# Am I wasting My Time?!!



## duck3203 (Jul 22, 2010)

The short story - Saw my wife sending nude pics and porno vids to a few guys. Hacked her email and my fears were confirmed. I copied the emails and pic to protect myself in court and sent emails to a few of her guys and her. Years back I had an 'issue' with crossdressing that I quite after she found out.

When we finally talk about her multiple affairs it was all my fault because our sex was almost nothing (I sought out a viagria prescription about a month prior to all this, not real proud of that).

So, she has affairs with at least three guys so far and our 'talk' is It's my fault, I was rude to her guys, she will live the way she has been and we're to poor to do a divorce. I wanted some assurance that she would be faithful, didn't get it. Today right in front of me, Right In Front of Me! she told her 'friend' in german that she has a 'special outfit for him'. He was on her email list for her pics.

So, if she has that little of respect for me, I'm I wasting my time trying to keep this together?


----------



## Tanelornpete (Feb 2, 2010)

> So, if she has that little of respect for me, I'm I wasting my time trying to keep this together?
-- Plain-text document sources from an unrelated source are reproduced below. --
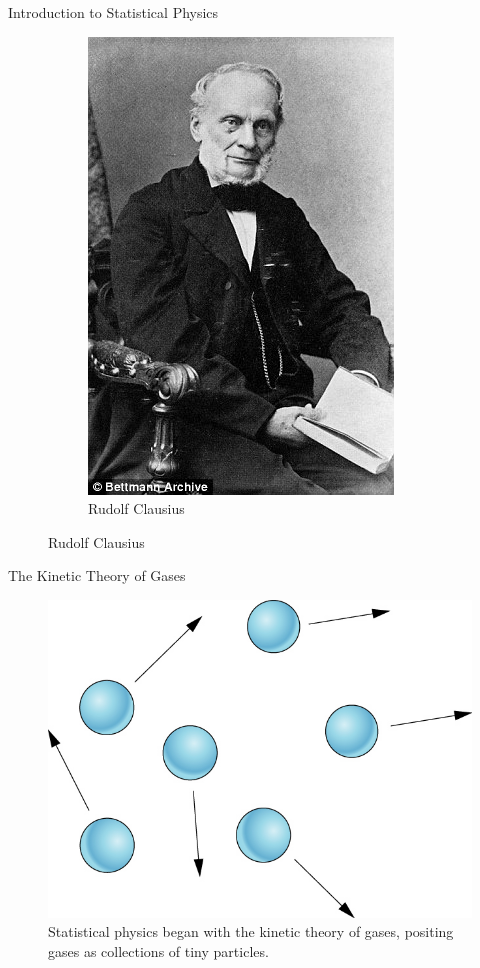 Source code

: \documentclass{beamer}
\begin{document}
\begin{frame}{Introduction to Statistical Physics}
\begin{figure}[h!]
\begin{subfigure}[b]{0.25\linewidth}
      \includegraphics[width=\linewidth]{figures/clausius.jpeg}
      \caption{Rudolf Clausius~\cite{clausius}}
    \end{subfigure}
    \label{fig:the-greats}
  \end{figure}
\end{frame}

\begin{frame}{The Kinetic Theory of Gases}
  \begin{figure}[ht]
    \centering \includegraphics[width=0.5\linewidth]{figures/gas.jpg}
    \caption{Statistical physics began with the kinetic theory of
      gases, positing gases as collections of tiny
      particles\label{fig:label}.}
  \end{figure}
\end{frame}
\end{document}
That depends on whether you want to try to save your marriage or not...


----------



## Susan2010 (Apr 19, 2010)

duck3203 said:


> _So, if she has that little of respect for me, I'm I wasting my time trying to keep this together?_


That depends on if SHE wants to save the marriage or not.


----------



## Tanelornpete (Feb 2, 2010)

> That depends on if SHE wants to save the marriage or not.


Very few marriages would be saved if the Loyal spouse waited for the Disloyal to decide they wanted to save the marriage. Sometimes it takes some huge doses of reality to break through the fog enough to get the thinking going straight again. His time is only wasted if he is doing something he does not wish to do.


----------



## Mom6547 (Jul 13, 2010)

duck3203 said:


> The short story - Saw my wife sending nude pics and porno vids to a few guys. Hacked her email and my fears were confirmed. I copied the emails and pic to protect myself in court and sent emails to a few of her guys and her. Years back I had an 'issue' with crossdressing that I quite after she found out.
> 
> When we finally talk about her multiple affairs it was all my fault because our sex was almost nothing (I sought out a viagria prescription about a month prior to all this, not real proud of that).
> 
> ...


Look up cuckold. To answer your question... Yes.


----------



## Affaircare (Jan 11, 2010)

You know what duck? You may not get the result you are hoping for, but your time is your own. YOU are the one who decides if it is a waste of your time, not us. 

I will say, though, that I sort of see two questions here. One is "Will I get her back the way it used to be?" and the other is "How long do I do this?" 

For question #1 I can tell you that you will not get her back the way that it used to be or the way that you wished it was. You had an illusion in your head that you had a happy, loving wife who would never be unfaithful. After an affair, that illusion is lost and usually both you and she would need to mature some--so with the personal growth comes change and that means it will not be "like it used to be." It will be different, but even something that is new can be good. 

For question #2 I can give you some perspective. Lots of times people will marry someone when they are in their 20's, and usually the vow says "...until death parts us" right? So people these days die about 80 years old or so. That means they are vowing to about 60 years together or more! If you spent even up to two years working on this and she came around and did work on herself...that would be 3% of your married life! Yes, just 3% invested to have the rest of the 97% of your time together be happy and emotionally healthy! To me, investing 3% to have a good 97% seems like it is time well spent, not "a waste of time.' 

Still, ultimately it is YOUR life and YOUR time--so you decide. I would recommend not becoming her doormat and taking blame for her choices--she's personally responsible for that not you. So if you keep in mind that you can not change her (she would have to want to change) and keep in mind that you are responsible for what you choose to do, and keep in mind that two wrongs don't make a right...after that it's up to you!


----------



## Susan2010 (Apr 19, 2010)

Tanelornpete said:


> Very few marriages would be saved if the Loyal spouse waited for the Disloyal to decide they wanted to save the marriage. Sometimes it takes some huge doses of reality to break through the fog enough to get the thinking going straight again. His time is only wasted if he is doing something he does not wish to do.


I wasn't suggesting he wait around for anything. It is already apparent that he wants to save the marriage by him saying he wants to save the marriage - "_trying to keep this together_". So I didn't find it necessary to repeat or question what he already stated. Since he wants to try to save the marriage, naturally there are steps they both must take. Frankly, I expected you or your wife to school him in that area and was surprised that you didn't. But whatever they have to do to get her to come around and out of the fog, then yes, he is wasting his time if she refuses to fully participate. Therefore, wasting his time or not is up to her try though he might.


----------